**Data for this exercise**
-*-*-
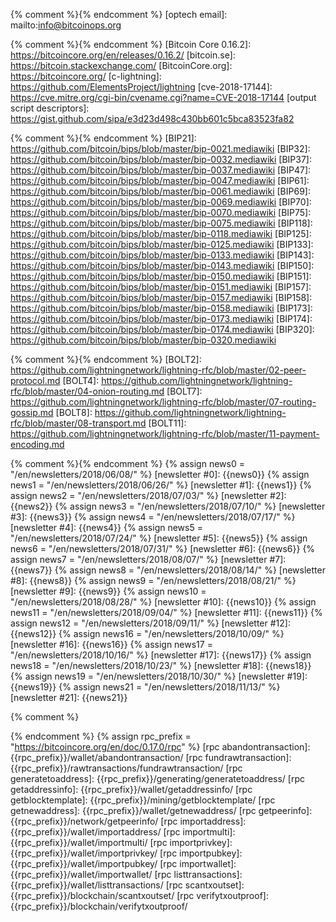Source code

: {% comment %}<!-- internal site links, alphabetical order -->{% endcomment %}
[optech email]: mailto:info@bitcoinops.org

{% comment %}<!-- reused (or likely to be reused) external links, alphabetical order -->{% endcomment %}
[Bitcoin Core 0.16.2]: https://bitcoincore.org/en/releases/0.16.2/
[bitcoin.se]: https://bitcoin.stackexchange.com/
[BitcoinCore.org]: https://bitcoincore.org/
[c-lightning]: https://github.com/ElementsProject/lightning
[cve-2018-17144]: https://cve.mitre.org/cgi-bin/cvename.cgi?name=CVE-2018-17144
[output script descriptors]: https://gist.github.com/sipa/e3d23d498c430bb601c5bca83523fa82

{% comment %}<!-- BIPs in order lowest to highest -->{% endcomment %}
[BIP21]: https://github.com/bitcoin/bips/blob/master/bip-0021.mediawiki
[BIP32]: https://github.com/bitcoin/bips/blob/master/bip-0032.mediawiki
[BIP37]: https://github.com/bitcoin/bips/blob/master/bip-0037.mediawiki
[BIP47]: https://github.com/bitcoin/bips/blob/master/bip-0047.mediawiki
[BIP61]: https://github.com/bitcoin/bips/blob/master/bip-0061.mediawiki
[BIP69]: https://github.com/bitcoin/bips/blob/master/bip-0069.mediawiki
[BIP70]: https://github.com/bitcoin/bips/blob/master/bip-0070.mediawiki
[BIP75]: https://github.com/bitcoin/bips/blob/master/bip-0075.mediawiki
[BIP118]: https://github.com/bitcoin/bips/blob/master/bip-0118.mediawiki
[BIP125]: https://github.com/bitcoin/bips/blob/master/bip-0125.mediawiki
[BIP133]: https://github.com/bitcoin/bips/blob/master/bip-0133.mediawiki
[BIP143]: https://github.com/bitcoin/bips/blob/master/bip-0143.mediawiki
[BIP150]: https://github.com/bitcoin/bips/blob/master/bip-0150.mediawiki
[BIP151]: https://github.com/bitcoin/bips/blob/master/bip-0151.mediawiki
[BIP157]: https://github.com/bitcoin/bips/blob/master/bip-0157.mediawiki
[BIP158]: https://github.com/bitcoin/bips/blob/master/bip-0158.mediawiki
[BIP173]: https://github.com/bitcoin/bips/blob/master/bip-0173.mediawiki
[BIP174]: https://github.com/bitcoin/bips/blob/master/bip-0174.mediawiki
[BIP320]: https://github.com/bitcoin/bips/blob/master/bip-0320.mediawiki

{% comment %}<!-- BOLTs in order lowest to highest -->{% endcomment %}
[BOLT2]: https://github.com/lightningnetwork/lightning-rfc/blob/master/02-peer-protocol.md
[BOLT4]: https://github.com/lightningnetwork/lightning-rfc/blob/master/04-onion-routing.md
[BOLT7]: https://github.com/lightningnetwork/lightning-rfc/blob/master/07-routing-gossip.md
[BOLT8]: https://github.com/lightningnetwork/lightning-rfc/blob/master/08-transport.md
[BOLT11]: https://github.com/lightningnetwork/lightning-rfc/blob/master/11-payment-encoding.md

{% comment %}<!-- old newsletters (variables & links) in date order earliest to latest -->{% endcomment %}
{% assign news0 = "/en/newsletters/2018/06/08/" %}
[newsletter #0]: {{news0}}
{% assign news1 = "/en/newsletters/2018/06/26/" %}
[newsletter #1]: {{news1}}
{% assign news2 = "/en/newsletters/2018/07/03/" %}
[newsletter #2]: {{news2}}
{% assign news3 = "/en/newsletters/2018/07/10/" %}
[newsletter #3]: {{news3}}
{% assign news4 = "/en/newsletters/2018/07/17/" %}
[newsletter #4]: {{news4}}
{% assign news5 = "/en/newsletters/2018/07/24/" %}
[newsletter #5]: {{news5}}
{% assign news6 = "/en/newsletters/2018/07/31/" %}
[newsletter #6]: {{news6}}
{% assign news7 = "/en/newsletters/2018/08/07/" %}
[newsletter #7]: {{news7}}
{% assign news8 = "/en/newsletters/2018/08/14/" %}
[newsletter #8]: {{news8}}
{% assign news9 = "/en/newsletters/2018/08/21/" %}
[newsletter #9]: {{news9}}
{% assign news10 = "/en/newsletters/2018/08/28/" %}
[newsletter #10]: {{news10}}
{% assign news11 = "/en/newsletters/2018/09/04/" %}
[newsletter #11]: {{news11}}
{% assign news12 = "/en/newsletters/2018/09/11/" %}
[newsletter #12]: {{news12}}
{% assign news16 = "/en/newsletters/2018/10/09/" %}
[newsletter #16]: {{news16}}
{% assign news17 = "/en/newsletters/2018/10/16/" %}
[newsletter #17]: {{news17}}
{% assign news18 = "/en/newsletters/2018/10/23/" %}
[newsletter #18]: {{news18}}
{% assign news19 = "/en/newsletters/2018/10/30/" %}
[newsletter #19]: {{news19}}
{% assign news21 = "/en/newsletters/2018/11/13/" %}
[newsletter #21]: {{news21}}

{% comment %}
<!--REQUIRES PERIODIC UPDATE: update rpc_version below to latest
version of BitcoinCore.org's RPC docs-->
{% endcomment %}
{% assign rpc_prefix = "https://bitcoincore.org/en/doc/0.17.0/rpc" %}
[rpc abandontransaction]: {{rpc_prefix}}/wallet/abandontransaction/
[rpc fundrawtransaction]: {{rpc_prefix}}/rawtransactions/fundrawtransaction/
[rpc generatetoaddress]: {{rpc_prefix}}/generating/generatetoaddress/
[rpc getaddressinfo]: {{rpc_prefix}}/wallet/getaddressinfo/
[rpc getblocktemplate]: {{rpc_prefix}}/mining/getblocktemplate/
[rpc getnewaddress]: {{rpc_prefix}}/wallet/getnewaddress/
[rpc getpeerinfo]: {{rpc_prefix}}/network/getpeerinfo/
[rpc importaddress]:   {{rpc_prefix}}/wallet/importaddress/
[rpc importmulti]:   {{rpc_prefix}}/wallet/importmulti/
[rpc importprivkey]:   {{rpc_prefix}}/wallet/importprivkey/
[rpc importpubkey]:   {{rpc_prefix}}/wallet/importpubkey/
[rpc importwallet]:   {{rpc_prefix}}/wallet/importwallet/
[rpc listtransactions]: {{rpc_prefix}}/wallet/listtransactions/
[rpc scantxoutset]:   {{rpc_prefix}}/blockchain/scantxoutset/
[rpc verifytxoutproof]:   {{rpc_prefix}}/blockchain/verifytxoutproof/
-*-*-
**About this exercise**
If a record holds a picture, leave the picture out and transcribe everything else exactly.

**Output below**
Source code

: {% comment %}<!-- internal site links, alphabetical order -->{% endcomment %}
[optech email]: mailto:info@bitcoinops.org

{% comment %}<!-- reused (or likely to be reused) external links, alphabetical order -->{% endcomment %}
[Bitcoin Core 0.16.2]: https://bitcoincore.org/en/releases/0.16.2/
[bitcoin.se]: https://bitcoin.stackexchange.com/
[BitcoinCore.org]: https://bitcoincore.org/
[c-lightning]: https://github.com/ElementsProject/lightning
[cve-2018-17144]: https://cve.mitre.org/cgi-bin/cvename.cgi?name=CVE-2018-17144
[output script descriptors]: https://gist.github.com/sipa/e3d23d498c430bb601c5bca83523fa82

{% comment %}<!-- BIPs in order lowest to highest -->{% endcomment %}
[BIP21]: https://github.com/bitcoin/bips/blob/master/bip-0021.mediawiki
[BIP32]: https://github.com/bitcoin/bips/blob/master/bip-0032.mediawiki
[BIP37]: https://github.com/bitcoin/bips/blob/master/bip-0037.mediawiki
[BIP47]: https://github.com/bitcoin/bips/blob/master/bip-0047.mediawiki
[BIP61]: https://github.com/bitcoin/bips/blob/master/bip-0061.mediawiki
[BIP69]: https://github.com/bitcoin/bips/blob/master/bip-0069.mediawiki
[BIP70]: https://github.com/bitcoin/bips/blob/master/bip-0070.mediawiki
[BIP75]: https://github.com/bitcoin/bips/blob/master/bip-0075.mediawiki
[BIP118]: https://github.com/bitcoin/bips/blob/master/bip-0118.mediawiki
[BIP125]: https://github.com/bitcoin/bips/blob/master/bip-0125.mediawiki
[BIP133]: https://github.com/bitcoin/bips/blob/master/bip-0133.mediawiki
[BIP143]: https://github.com/bitcoin/bips/blob/master/bip-0143.mediawiki
[BIP150]: https://github.com/bitcoin/bips/blob/master/bip-0150.mediawiki
[BIP151]: https://github.com/bitcoin/bips/blob/master/bip-0151.mediawiki
[BIP157]: https://github.com/bitcoin/bips/blob/master/bip-0157.mediawiki
[BIP158]: https://github.com/bitcoin/bips/blob/master/bip-0158.mediawiki
[BIP173]: https://github.com/bitcoin/bips/blob/master/bip-0173.mediawiki
[BIP174]: https://github.com/bitcoin/bips/blob/master/bip-0174.mediawiki
[BIP320]: https://github.com/bitcoin/bips/blob/master/bip-0320.mediawiki

{% comment %}<!-- BOLTs in order lowest to highest -->{% endcomment %}
[BOLT2]: https://github.com/lightningnetwork/lightning-rfc/blob/master/02-peer-protocol.md
[BOLT4]: https://github.com/lightningnetwork/lightning-rfc/blob/master/04-onion-routing.md
[BOLT7]: https://github.com/lightningnetwork/lightning-rfc/blob/master/07-routing-gossip.md
[BOLT8]: https://github.com/lightningnetwork/lightning-rfc/blob/master/08-transport.md
[BOLT11]: https://github.com/lightningnetwork/lightning-rfc/blob/master/11-payment-encoding.md

{% comment %}<!-- old newsletters (variables & links) in date order earliest to latest -->{% endcomment %}
{% assign news0 = "/en/newsletters/2018/06/08/" %}
[newsletter #0]: {{news0}}
{% assign news1 = "/en/newsletters/2018/06/26/" %}
[newsletter #1]: {{news1}}
{% assign news2 = "/en/newsletters/2018/07/03/" %}
[newsletter #2]: {{news2}}
{% assign news3 = "/en/newsletters/2018/07/10/" %}
[newsletter #3]: {{news3}}
{% assign news4 = "/en/newsletters/2018/07/17/" %}
[newsletter #4]: {{news4}}
{% assign news5 = "/en/newsletters/2018/07/24/" %}
[newsletter #5]: {{news5}}
{% assign news6 = "/en/newsletters/2018/07/31/" %}
[newsletter #6]: {{news6}}
{% assign news7 = "/en/newsletters/2018/08/07/" %}
[newsletter #7]: {{news7}}
{% assign news8 = "/en/newsletters/2018/08/14/" %}
[newsletter #8]: {{news8}}
{% assign news9 = "/en/newsletters/2018/08/21/" %}
[newsletter #9]: {{news9}}
{% assign news10 = "/en/newsletters/2018/08/28/" %}
[newsletter #10]: {{news10}}
{% assign news11 = "/en/newsletters/2018/09/04/" %}
[newsletter #11]: {{news11}}
{% assign news12 = "/en/newsletters/2018/09/11/" %}
[newsletter #12]: {{news12}}
{% assign news16 = "/en/newsletters/2018/10/09/" %}
[newsletter #16]: {{news16}}
{% assign news17 = "/en/newsletters/2018/10/16/" %}
[newsletter #17]: {{news17}}
{% assign news18 = "/en/newsletters/2018/10/23/" %}
[newsletter #18]: {{news18}}
{% assign news19 = "/en/newsletters/2018/10/30/" %}
[newsletter #19]: {{news19}}
{% assign news21 = "/en/newsletters/2018/11/13/" %}
[newsletter #21]: {{news21}}

{% comment %}
<!--REQUIRES PERIODIC UPDATE: update rpc_version below to latest
version of BitcoinCore.org's RPC docs-->
{% endcomment %}
{% assign rpc_prefix = "https://bitcoincore.org/en/doc/0.17.0/rpc" %}
[rpc abandontransaction]: {{rpc_prefix}}/wallet/abandontransaction/
[rpc fundrawtransaction]: {{rpc_prefix}}/rawtransactions/fundrawtransaction/
[rpc generatetoaddress]: {{rpc_prefix}}/generating/generatetoaddress/
[rpc getaddressinfo]: {{rpc_prefix}}/wallet/getaddressinfo/
[rpc getblocktemplate]: {{rpc_prefix}}/mining/getblocktemplate/
[rpc getnewaddress]: {{rpc_prefix}}/wallet/getnewaddress/
[rpc getpeerinfo]: {{rpc_prefix}}/network/getpeerinfo/
[rpc importaddress]:   {{rpc_prefix}}/wallet/importaddress/
[rpc importmulti]:   {{rpc_prefix}}/wallet/importmulti/
[rpc importprivkey]:   {{rpc_prefix}}/wallet/importprivkey/
[rpc importpubkey]:   {{rpc_prefix}}/wallet/importpubkey/
[rpc importwallet]:   {{rpc_prefix}}/wallet/importwallet/
[rpc listtransactions]: {{rpc_prefix}}/wallet/listtransactions/
[rpc scantxoutset]:   {{rpc_prefix}}/blockchain/scantxoutset/
[rpc verifytxoutproof]:   {{rpc_prefix}}/blockchain/verifytxoutproof/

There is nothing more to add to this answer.